- Activity
What is needed here is an exact repetition of the records below, beginning at the line that has "2019-05-05 10:23 [SketchUp官网/航测实景三维建模工具inpho-Trimble/ares" and stopping after the line that has "2018-11-22 18:47 [专业地形及3D景观制作工具-World".

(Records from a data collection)
================================
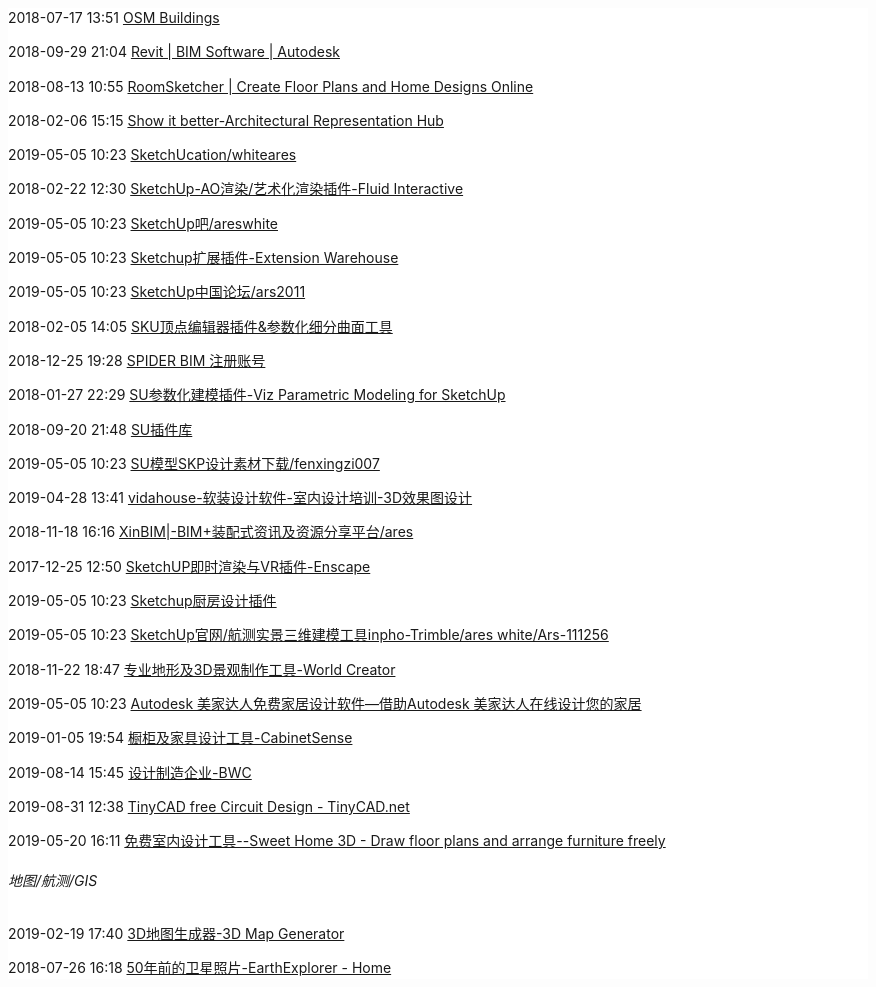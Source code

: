 2018-07-17 13:51 [OSM Buildings](https://osmbuildings.org/)

2018-09-29 21:04 [Revit | BIM Software | Autodesk](https://www.autodesk.com/products/revit/overview)

2018-08-13 10:55 [RoomSketcher | Create Floor Plans and Home Designs Online](https://www.roomsketcher.com/)

2018-02-06 15:15 [Show it better-Architectural Representation Hub](https://showitbetter.co/)

2019-05-05 10:23 [SketchUcation/whiteares](https://sketchucation.com/)

2018-02-22 12:30 [SketchUp-AO渲染/艺术化渲染插件-Fluid Interactive](https://www.fluidinteractive.com/)

2019-05-05 10:23 [SketchUp吧/areswhite](http://www.sketchupbar.com/)

2019-05-05 10:23 [Sketchup扩展插件-Extension Warehouse](http://extensions.sketchup.com/)

2019-05-05 10:23 [SketchUp中国论坛/ars2011](http://www.sketchupbbs.com/)

2018-02-05 14:05 [SKU顶点编辑器插件&amp;参数化细分曲面工具](https://evilsoftwareempire.com/)

2018-12-25 19:28 [SPIDER BIM 注册账号](http://www.spiderbim.com/)

2018-01-27 22:29 [SU参数化建模插件-Viz Parametric Modeling for SketchUp](https://www.fluidinteractive.com/products/sketchup-extensions/viz/)

2018-09-20 21:48 [SU插件库](http://sucj.me/)

2019-05-05 10:23 [SU模型SKP设计素材下载/fenxingzi007](http://www.ddove.com/data)

2019-04-28 13:41 [vidahouse-软装设计软件-室内设计培训-3D效果图设计](https://vidahouse.com/)

2018-11-18 16:16 [XinBIM|-BIM+装配式资讯及资源分享平台/ares](http://www.xinbim.com/)

2017-12-25 12:50 [SketchUP即时渲染与VR插件-Enscape](https://enscape3d.com/)

2019-05-05 10:23 [Sketchup厨房设计插件](http://www.easysketch.co.uk/)

2019-05-05 10:23 [SketchUp官网/航测实景三维建模工具inpho-Trimble/ares white/Ars-111256](https://www.sketchup.com/)

2018-11-22 18:47 [专业地形及3D景观制作工具-World Creator](https://www.world-creator.com/)

2019-05-05 10:23 [Autodesk 美家达人免费家居设计软件—借助Autodesk 美家达人在线设计您的家居](http://www.autodesk.com.cn/adsk/servlet/pc/index?id=17102740&siteID=1170359)

2019-01-05 19:54 [橱柜及家具设计工具-CabinetSense](http://www.cabinetsensesoftware.com/)

2019-08-14 15:45 [设计制造企业-BWC](https://www.becausewecan.design/)

2019-08-31 12:38 [TinyCAD free Circuit Design - TinyCAD.net](https://www.tinycad.net/)

2019-05-20 16:11 [免费室内设计工具--Sweet Home 3D - Draw floor plans and arrange furniture freely](http://www.sweethome3d.com/)



######  地图/航测/GIS

2019-02-19 17:40 [3D地图生成器-3D Map Generator](https://www.3d-map-generator.com/)

2018-07-26 16:18 [50年前的卫星照片-EarthExplorer - Home](https://earthexplorer.usgs.gov/)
================================
- Output of the task
2019-05-05 10:23 [SketchUp官网/航测实景三维建模工具inpho-Trimble/ares white/Ars-111256](https://www.sketchup.com/)

2018-11-22 18:47 [专业地形及3D景观制作工具-World Creator](https://www.world-creator.com/)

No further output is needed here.